▶ _Exercise requirements_
For the records below, work out the number of lines holding "temporary" and reply with only that.

Stored data:
------------
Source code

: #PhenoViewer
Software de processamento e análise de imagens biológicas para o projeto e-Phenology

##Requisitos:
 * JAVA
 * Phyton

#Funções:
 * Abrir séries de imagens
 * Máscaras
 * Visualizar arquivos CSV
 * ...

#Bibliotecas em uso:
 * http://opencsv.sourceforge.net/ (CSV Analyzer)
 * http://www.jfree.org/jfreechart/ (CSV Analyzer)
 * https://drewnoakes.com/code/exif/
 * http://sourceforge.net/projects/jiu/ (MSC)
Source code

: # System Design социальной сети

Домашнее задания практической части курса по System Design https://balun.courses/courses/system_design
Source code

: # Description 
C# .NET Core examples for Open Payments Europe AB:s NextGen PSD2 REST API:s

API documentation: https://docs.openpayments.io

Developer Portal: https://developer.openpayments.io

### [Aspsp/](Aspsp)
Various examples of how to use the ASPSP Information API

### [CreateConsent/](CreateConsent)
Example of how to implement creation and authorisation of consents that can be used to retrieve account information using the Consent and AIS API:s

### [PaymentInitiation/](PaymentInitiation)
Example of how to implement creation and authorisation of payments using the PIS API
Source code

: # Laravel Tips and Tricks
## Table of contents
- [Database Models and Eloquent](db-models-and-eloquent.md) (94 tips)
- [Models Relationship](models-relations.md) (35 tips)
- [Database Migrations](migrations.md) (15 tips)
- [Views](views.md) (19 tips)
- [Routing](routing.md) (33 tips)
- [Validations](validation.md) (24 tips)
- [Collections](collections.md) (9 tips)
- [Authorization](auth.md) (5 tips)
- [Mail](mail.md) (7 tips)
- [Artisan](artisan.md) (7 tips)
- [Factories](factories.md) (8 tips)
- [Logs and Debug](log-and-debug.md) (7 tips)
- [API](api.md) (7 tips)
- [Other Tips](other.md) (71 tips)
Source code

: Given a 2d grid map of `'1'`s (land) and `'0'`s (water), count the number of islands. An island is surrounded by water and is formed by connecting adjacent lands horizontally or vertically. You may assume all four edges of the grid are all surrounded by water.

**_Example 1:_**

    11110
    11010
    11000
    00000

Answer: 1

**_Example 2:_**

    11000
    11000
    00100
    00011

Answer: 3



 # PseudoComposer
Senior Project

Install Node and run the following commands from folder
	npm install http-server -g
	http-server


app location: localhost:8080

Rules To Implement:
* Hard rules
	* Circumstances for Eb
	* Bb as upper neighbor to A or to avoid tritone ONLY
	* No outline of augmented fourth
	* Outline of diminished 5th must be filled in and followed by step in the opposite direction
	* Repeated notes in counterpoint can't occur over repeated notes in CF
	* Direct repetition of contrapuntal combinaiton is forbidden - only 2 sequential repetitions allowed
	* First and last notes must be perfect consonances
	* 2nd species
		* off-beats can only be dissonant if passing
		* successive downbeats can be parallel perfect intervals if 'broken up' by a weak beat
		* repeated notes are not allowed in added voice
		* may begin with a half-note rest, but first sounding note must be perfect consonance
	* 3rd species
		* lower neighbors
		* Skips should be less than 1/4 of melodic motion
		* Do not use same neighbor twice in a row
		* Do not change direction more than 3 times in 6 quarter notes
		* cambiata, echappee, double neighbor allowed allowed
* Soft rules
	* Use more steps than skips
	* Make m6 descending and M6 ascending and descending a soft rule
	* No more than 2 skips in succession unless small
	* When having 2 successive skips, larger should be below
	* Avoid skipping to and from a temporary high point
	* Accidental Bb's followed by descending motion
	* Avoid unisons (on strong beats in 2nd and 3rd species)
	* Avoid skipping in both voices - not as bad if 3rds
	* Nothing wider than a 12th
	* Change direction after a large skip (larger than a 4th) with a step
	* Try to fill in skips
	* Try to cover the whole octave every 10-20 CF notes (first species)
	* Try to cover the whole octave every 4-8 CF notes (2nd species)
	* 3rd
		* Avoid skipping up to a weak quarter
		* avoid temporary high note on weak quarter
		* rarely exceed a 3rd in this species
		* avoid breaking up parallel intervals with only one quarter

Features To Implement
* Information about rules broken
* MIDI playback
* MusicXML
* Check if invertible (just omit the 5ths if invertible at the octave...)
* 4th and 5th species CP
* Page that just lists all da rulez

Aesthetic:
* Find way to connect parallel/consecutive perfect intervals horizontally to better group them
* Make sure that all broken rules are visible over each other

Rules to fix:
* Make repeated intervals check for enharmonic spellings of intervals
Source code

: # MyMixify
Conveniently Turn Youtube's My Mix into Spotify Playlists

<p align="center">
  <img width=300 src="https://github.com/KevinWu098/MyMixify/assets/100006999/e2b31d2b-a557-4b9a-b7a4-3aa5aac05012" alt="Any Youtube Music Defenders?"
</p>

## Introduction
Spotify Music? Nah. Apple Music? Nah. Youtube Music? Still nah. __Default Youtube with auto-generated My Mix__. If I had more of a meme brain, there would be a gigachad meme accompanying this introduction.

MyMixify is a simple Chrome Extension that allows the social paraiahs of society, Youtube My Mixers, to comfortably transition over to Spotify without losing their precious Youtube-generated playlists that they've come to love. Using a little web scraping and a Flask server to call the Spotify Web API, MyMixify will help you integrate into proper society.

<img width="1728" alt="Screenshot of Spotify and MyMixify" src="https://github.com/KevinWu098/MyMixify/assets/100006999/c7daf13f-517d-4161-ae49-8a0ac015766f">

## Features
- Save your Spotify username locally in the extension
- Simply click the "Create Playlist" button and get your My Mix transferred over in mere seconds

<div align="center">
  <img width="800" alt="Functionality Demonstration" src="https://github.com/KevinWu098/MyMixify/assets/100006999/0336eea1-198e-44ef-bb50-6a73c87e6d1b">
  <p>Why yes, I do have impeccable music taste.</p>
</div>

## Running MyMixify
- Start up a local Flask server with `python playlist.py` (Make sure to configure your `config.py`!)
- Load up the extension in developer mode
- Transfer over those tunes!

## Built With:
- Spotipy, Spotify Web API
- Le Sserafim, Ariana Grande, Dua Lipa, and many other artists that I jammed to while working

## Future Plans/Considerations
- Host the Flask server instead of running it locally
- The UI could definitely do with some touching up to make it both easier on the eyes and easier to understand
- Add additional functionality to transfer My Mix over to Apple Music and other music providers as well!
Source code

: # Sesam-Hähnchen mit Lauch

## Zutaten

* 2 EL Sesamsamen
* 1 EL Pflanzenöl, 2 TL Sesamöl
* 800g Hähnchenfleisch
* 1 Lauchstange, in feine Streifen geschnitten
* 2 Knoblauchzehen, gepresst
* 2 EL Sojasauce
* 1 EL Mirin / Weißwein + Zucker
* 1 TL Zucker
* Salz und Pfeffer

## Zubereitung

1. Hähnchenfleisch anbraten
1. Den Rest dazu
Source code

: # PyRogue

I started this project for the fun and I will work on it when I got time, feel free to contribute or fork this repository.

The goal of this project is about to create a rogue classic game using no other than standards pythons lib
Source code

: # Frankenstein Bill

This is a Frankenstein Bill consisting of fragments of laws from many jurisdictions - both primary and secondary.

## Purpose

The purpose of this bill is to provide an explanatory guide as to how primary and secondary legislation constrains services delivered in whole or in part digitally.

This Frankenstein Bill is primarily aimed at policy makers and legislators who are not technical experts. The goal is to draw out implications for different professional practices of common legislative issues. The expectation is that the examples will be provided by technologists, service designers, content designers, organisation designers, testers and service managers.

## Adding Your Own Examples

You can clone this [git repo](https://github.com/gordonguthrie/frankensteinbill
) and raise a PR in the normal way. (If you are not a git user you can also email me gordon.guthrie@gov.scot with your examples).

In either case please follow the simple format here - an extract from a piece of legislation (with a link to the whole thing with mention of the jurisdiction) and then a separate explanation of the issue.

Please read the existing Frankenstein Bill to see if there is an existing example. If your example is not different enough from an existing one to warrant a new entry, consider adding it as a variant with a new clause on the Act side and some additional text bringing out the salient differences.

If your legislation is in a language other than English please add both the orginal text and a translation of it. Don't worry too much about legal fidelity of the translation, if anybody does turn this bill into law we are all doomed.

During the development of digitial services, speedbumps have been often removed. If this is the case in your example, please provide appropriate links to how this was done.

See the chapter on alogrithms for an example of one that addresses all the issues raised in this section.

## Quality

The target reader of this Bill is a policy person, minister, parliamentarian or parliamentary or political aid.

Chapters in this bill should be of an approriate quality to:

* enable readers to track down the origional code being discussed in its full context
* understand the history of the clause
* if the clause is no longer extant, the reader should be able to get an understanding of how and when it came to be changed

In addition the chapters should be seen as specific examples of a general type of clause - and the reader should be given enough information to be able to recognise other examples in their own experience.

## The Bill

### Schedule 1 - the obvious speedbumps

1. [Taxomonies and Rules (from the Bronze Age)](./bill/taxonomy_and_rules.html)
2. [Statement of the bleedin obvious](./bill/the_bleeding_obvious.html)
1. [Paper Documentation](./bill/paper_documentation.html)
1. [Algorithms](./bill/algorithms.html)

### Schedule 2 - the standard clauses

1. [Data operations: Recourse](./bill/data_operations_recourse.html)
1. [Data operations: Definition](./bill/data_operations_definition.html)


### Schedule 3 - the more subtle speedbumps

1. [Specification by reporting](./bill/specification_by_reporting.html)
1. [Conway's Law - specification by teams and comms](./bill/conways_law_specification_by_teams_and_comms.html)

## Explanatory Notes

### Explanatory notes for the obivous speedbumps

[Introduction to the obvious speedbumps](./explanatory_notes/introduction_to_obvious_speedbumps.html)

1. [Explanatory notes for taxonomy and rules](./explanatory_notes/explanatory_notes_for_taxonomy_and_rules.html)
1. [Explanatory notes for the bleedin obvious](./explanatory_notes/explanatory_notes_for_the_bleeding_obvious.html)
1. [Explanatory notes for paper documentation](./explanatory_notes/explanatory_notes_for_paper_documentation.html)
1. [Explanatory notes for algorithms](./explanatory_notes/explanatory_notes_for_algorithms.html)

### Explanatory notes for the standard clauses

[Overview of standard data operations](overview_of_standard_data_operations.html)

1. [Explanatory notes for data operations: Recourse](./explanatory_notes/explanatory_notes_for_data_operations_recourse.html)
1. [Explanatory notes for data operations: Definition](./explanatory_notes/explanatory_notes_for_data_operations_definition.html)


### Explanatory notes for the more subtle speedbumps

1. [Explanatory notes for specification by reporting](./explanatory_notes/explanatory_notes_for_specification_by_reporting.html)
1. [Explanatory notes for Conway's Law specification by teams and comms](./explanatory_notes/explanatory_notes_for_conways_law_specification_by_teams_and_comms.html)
------------
▶ _Solution for this exercise_
2